Aeneid
Virgil
Vergil. The Aeneid of Virgil. Williams, Theodore, C, translator. Boston: Houghton Mifflin, 1910.
- Camilla's light-armed troop, its virgin chief
- now fallen, were the first to fly; in flight
- the panic-stricken Rutule host is seen
- and Acer bold; his captains in dismay
- with shattered legions from the peril fly,
- and goad their horses to the city wall.
- Not one sustains the Trojan charge, or stands
- in arms against the swift approach of death.
- Their bows unstrung from drooping shoulder fall,
- and clatter of hoof-beats shakes the crumbling ground.
- On to the city in a blinding cloud
- the dust uprolls. From watch-towers Iooking forth,
- the women smite their breasts and raise to heaven
- shrill shouts of fear. Those fliers who first passed
- the open gates were followed by the foe,
- routed and overwhelmed. They could not fly
- a miserable death, but were struck down
- in their own ancient city, or expired
- before the peaceful shrines of hearth and home.

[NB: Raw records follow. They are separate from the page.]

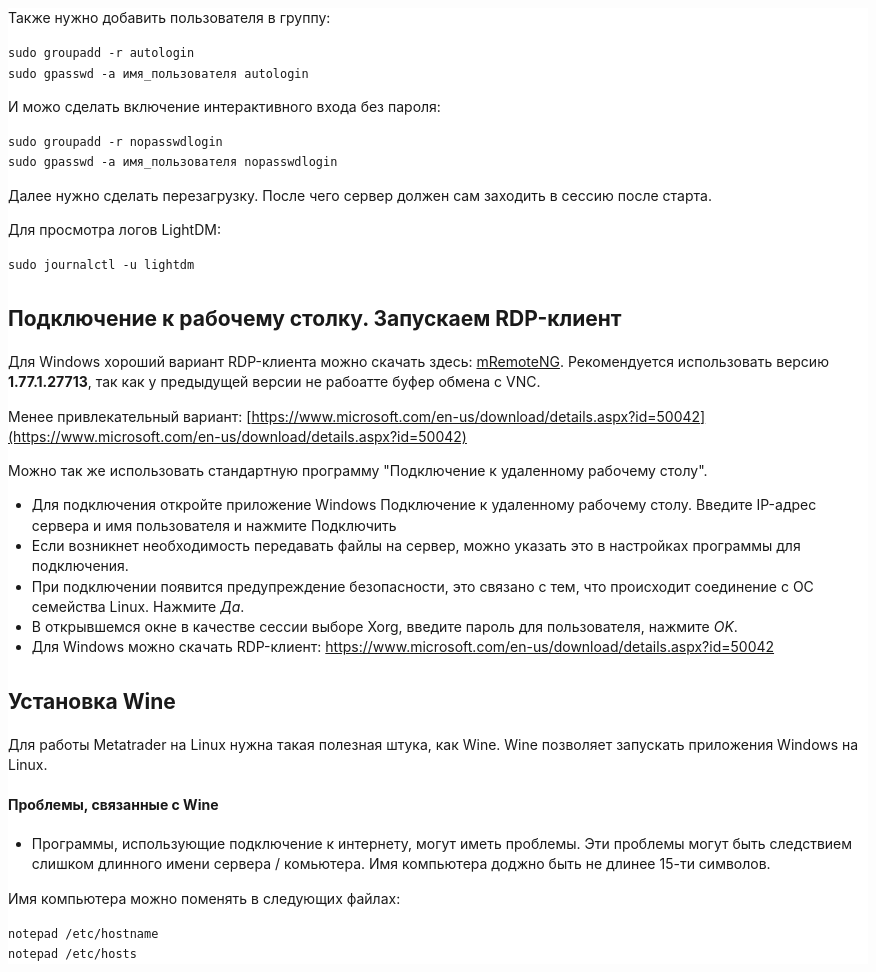 Также нужно добавить пользователя в группу:

```
sudo groupadd -r autologin
sudo gpasswd -a имя_пользователя autologin
```

И можо сделать включение интерактивного входа без пароля:

```
sudo groupadd -r nopasswdlogin
sudo gpasswd -a имя_пользователя nopasswdlogin
```

Далее нужно сделать перезагрузку. После чего сервер должен сам заходить в сессию после старта.

Для просмотра логов LightDM:

```
sudo journalctl -u lightdm
```

## Подключение к рабочему столку. Запускаем RDP-клиент

Для Windows хороший вариант RDP-клиента можно скачать здесь: [mRemoteNG](https://mremoteng.org/). Рекомендуется использовать версию **1.77.1.27713**, так как у предыдущей версии не рабоатте буфер обмена с VNC.

Менее привлекательный вариант: [https://www.microsoft.com/en-us/download/details.aspx?id=50042](https://www.microsoft.com/en-us/download/details.aspx?id=50042)

Можно так же использовать стандартную программу "Подключение к удаленному рабочему столу".

* Для подключения откройте приложение Windows Подключение к удаленному рабочему столу. Введите IP-адрес сервера и имя пользователя и нажмите Подключить
* Если возникнет необходимость передавать файлы на сервер, можно указать это в настройках программы для подключения. 
* При подключении появится предупреждение безопасности, это связано с тем, что происходит соединение с ОС семейства Linux. Нажмите *Да*.
* В открывшемся окне в качестве сессии выборе Xorg, введите пароль для пользователя, нажмите *OK*.
* Для Windows можно скачать RDP-клиент: https://www.microsoft.com/en-us/download/details.aspx?id=50042

## Установка Wine

Для работы Metatrader на Linux нужна такая полезная штука, как Wine. Wine позволяет запускать приложения Windows на Linux.

#### Проблемы, связанные с Wine

* Программы, использующие подключение к интернету, могут иметь проблемы. Эти проблемы могут быть следствием слишком длинного имени сервера / комьютера. Имя компьютера доджно быть не длинее 15-ти символов.

Имя компьютера можно поменять в следующих файлах:

```
notepad /etc/hostname
notepad /etc/hosts
```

- Then some one barred the gates. They dared not now
- give their own people entrance, and were deaf
- to all entreaty. Woeful deaths ensued,
- both of the armed defenders of the gate,
- and of the foe in arms. The desperate band,
- barred from the city in the face and eyes
- of their own weeping parents, either dropped
- with headlong and inevitable plunge
- into the moat below; or, frantic, blind,
- battered with beams against the stubborn door
- and columns strong. Above in conflict wild
- even the women (who for faithful love
- of home and country schooled them to be brave
- Camilla's way) rained weapons from the walls,
- and used oak-staves and truncheons shaped in flame,
- as if, well-armed in steel, each bosom bold
- would fain in such defence be first to die.